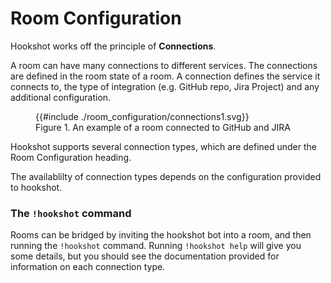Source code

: Room Configuration
==================

Hookshot works off the principle of **Connections**.


A room can have many connections to different services. The connections are defined
in the room state of a room. A connection defines the service it connects to, the 
type of integration (e.g. GitHub repo, Jira Project) and any additional configuration.

<figure>
{{#include ./room_configuration/connections1.svg}}
<figcaption>Figure 1. An example of a room connected to GitHub and JIRA</figcaption>
</figure>

Hookshot supports several connection types, which are defined under the Room Configuration
heading.

The availablilty of connection types depends on the configuration provided to hookshot.


### The `!hookshot` command

Rooms can be bridged by inviting the hookshot bot into a room, and then running the 
`!hookshot` command. Running `!hookshot help` will give you some details, but you should
see the documentation provided for information on each connection type.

☆ ☆ ☆ ☆

Work to be completed: Print the listing word for word, but omit the pictures.

Solution below:
Source code

: Room Configuration
==================

Hookshot works off the principle of **Connections**.


A room can have many connections to different services. The connections are defined
in the room state of a room. A connection defines the service it connects to, the 
type of integration (e.g. GitHub repo, Jira Project) and any additional configuration.

<figure>
{{#include ./room_configuration/connections1.svg}}
<figcaption>Figure 1. An example of a room connected to GitHub and JIRA</figcaption>
</figure>

Hookshot supports several connection types, which are defined under the Room Configuration
heading.

The availablilty of connection types depends on the configuration provided to hookshot.


### The `!hookshot` command

Rooms can be bridged by inviting the hookshot bot into a room, and then running the 
`!hookshot` command. Running `!hookshot help` will give you some details, but you should
see the documentation provided for information on each connection type.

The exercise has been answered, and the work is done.